The initial group of British pilots, navigators, electronic warfare officers, intelligence operators and airborne maintenance technicians from No. 51 Squadron at RAF Waddington are now training at Offutt. Wing Commander Gary Crosby, who is scheduled to take command of No. 51 in June, is part of the group. The 3328th Combat Training Squadron, a component of the 55th Wing, will provide training to the British.
Britain’s aircraft will be known as RC-135W Air Seekers. They will be powered by four 21,600-pound thrust CFM International F108-CF-201 (CFM-56) high bypass turbofan engines and will have a gross weight of around 173,000 pounds. They have been assigned these RAF serial numbers:
ZZ664 (KC-135R 64-14833 c/n 18773)
ZZ665 (KC-135R 64-14838 c/n 18778)
ZZ666 (KC-135R 64-14840 c/n 18780)
British leaders acknowledge that the RC-135W is a more modest intelligence, surveillance and reconnaissance (ISR) solution than they had once hoped for. The British aircraft won’t use the ambitious Helix collection system that had once been envisioned for a now-cancelled version of the Nimrod. The first Air Seeker won’t be fully operational until 2014 and the third in 2018, leaving a gap following retirement of the RAF’s two Nimrod R.1Ps.

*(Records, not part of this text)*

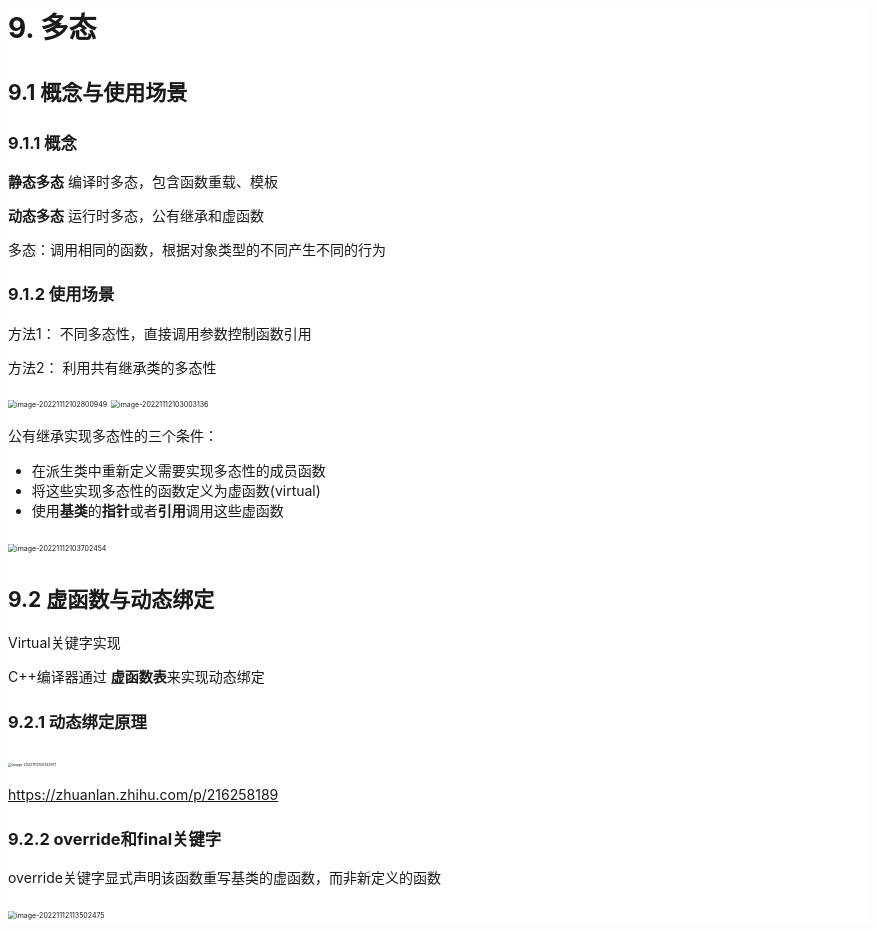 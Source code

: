 # 9. 多态

## 9.1 概念与使用场景

### 9.1.1 概念

**静态多态**
编译时多态，包含函数重载、模板

**动态多态**
运行时多态，公有继承和虚函数

多态：调用相同的函数，根据对象类型的不同产生不同的行为

### 9.1.2 使用场景

方法1：
不同多态性，直接调用参数控制函数引用

方法2：
利用共有继承类的多态性

<img src="D:\Typora_CACHE\image-20221112102800949.png" alt="image-20221112102800949" style="zoom:50%;" />

<img src="D:\Typora_CACHE\image-20221112103003136.png" alt="image-20221112103003136" style="zoom:50%;" />

公有继承实现多态性的三个条件：

- 在派生类中重新定义需要实现多态性的成员函数
- 将这些实现多态性的函数定义为虚函数(virtual)
- 使用**基类**的**指针**或者**引用**调用这些虚函数

<img src="D:\Typora_CACHE\image-20221112103702454.png" alt="image-20221112103702454" style="zoom:50%;" />

## 9.2 虚函数与动态绑定

Virtual关键字实现

C++编译器通过 **虚函数表**来实现动态绑定

### 9.2.1 动态绑定原理

<img src="D:\Typora_CACHE\image-20221112105743971.png" alt="image-20221112105743971" style="zoom:25%;" />

https://zhuanlan.zhihu.com/p/216258189

### 9.2.2 override和final关键字

override关键字显式声明该函数重写基类的虚函数，而非新定义的函数

<img src="D:\Typora_CACHE\image-20221112113502475.png" alt="image-20221112113502475" style="zoom:50%;" />
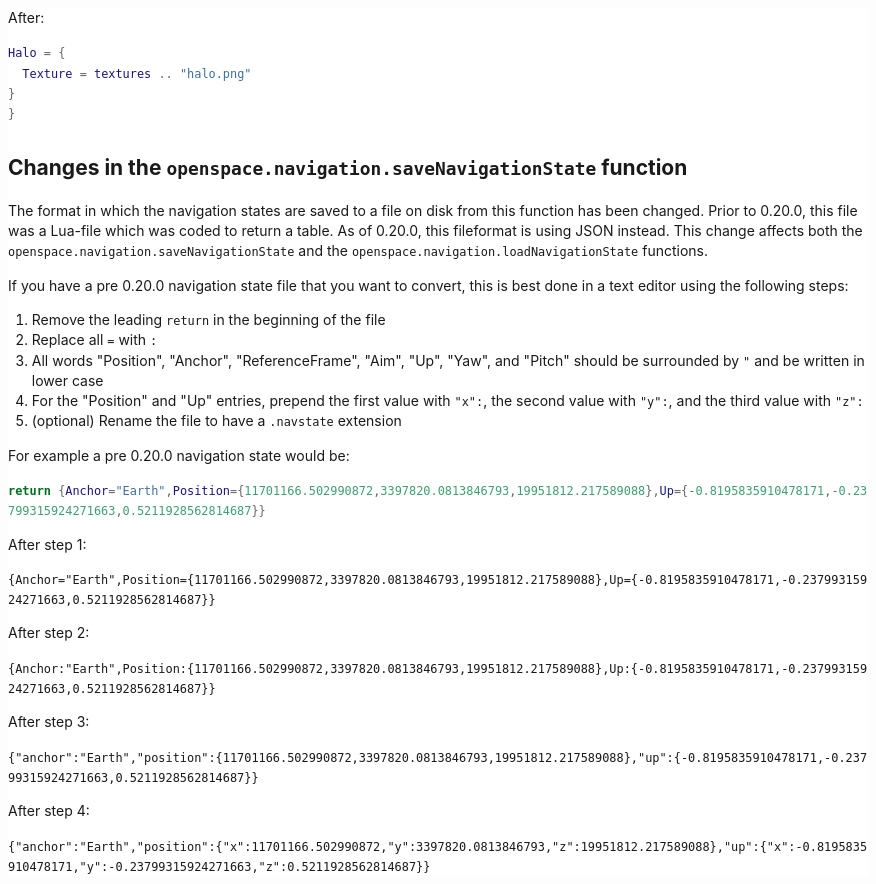 After:
```lua
Halo = {
  Texture = textures .. "halo.png"
}
}
```

## Changes in the `openspace.navigation.saveNavigationState` function
The format in which the navigation states are saved to a file on disk from this function has been changed. Prior to 0.20.0, this file was a Lua-file which was coded to return a table. As of 0.20.0, this fileformat is using JSON instead. This change affects both the `openspace.navigation.saveNavigationState` and the `openspace.navigation.loadNavigationState` functions.

If you have a pre 0.20.0 navigation state file that you want to convert, this is best done in a text editor using the following steps:
  1. Remove the leading `return` in the beginning of the file
  1. Replace all `=` with `:`
  1. All words "Position", "Anchor", "ReferenceFrame", "Aim", "Up", "Yaw", and "Pitch" should be surrounded by `"` and be written in lower case
  1. For the "Position" and "Up" entries, prepend the first value with `"x":`, the second value with `"y":`, and the third value with `"z":`
  1. (optional) Rename the file to have a `.navstate` extension

For example a pre 0.20.0 navigation state would be:
```lua
return {Anchor="Earth",Position={11701166.502990872,3397820.0813846793,19951812.217589088},Up={-0.8195835910478171,-0.23799315924271663,0.5211928562814687}}
```

After step 1:
```
{Anchor="Earth",Position={11701166.502990872,3397820.0813846793,19951812.217589088},Up={-0.8195835910478171,-0.23799315924271663,0.5211928562814687}}
```

After step 2:
```
{Anchor:"Earth",Position:{11701166.502990872,3397820.0813846793,19951812.217589088},Up:{-0.8195835910478171,-0.23799315924271663,0.5211928562814687}}
```

After step 3:
```
{"anchor":"Earth","position":{11701166.502990872,3397820.0813846793,19951812.217589088},"up":{-0.8195835910478171,-0.23799315924271663,0.5211928562814687}}
```

After step 4:
```
{"anchor":"Earth","position":{"x":11701166.502990872,"y":3397820.0813846793,"z":19951812.217589088},"up":{"x":-0.8195835910478171,"y":-0.23799315924271663,"z":0.5211928562814687}}
```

Moreover, both British and American leaders see a longer-term problem: In a modern “peer” conflict fought at high speed and long range, “slow mover” platforms like the RC-135 could be too vulnerable to be effective. A source close to the program said that the RC-135 is “a superb aeroplane” and that for the immediate future, at least, is “what we can afford.”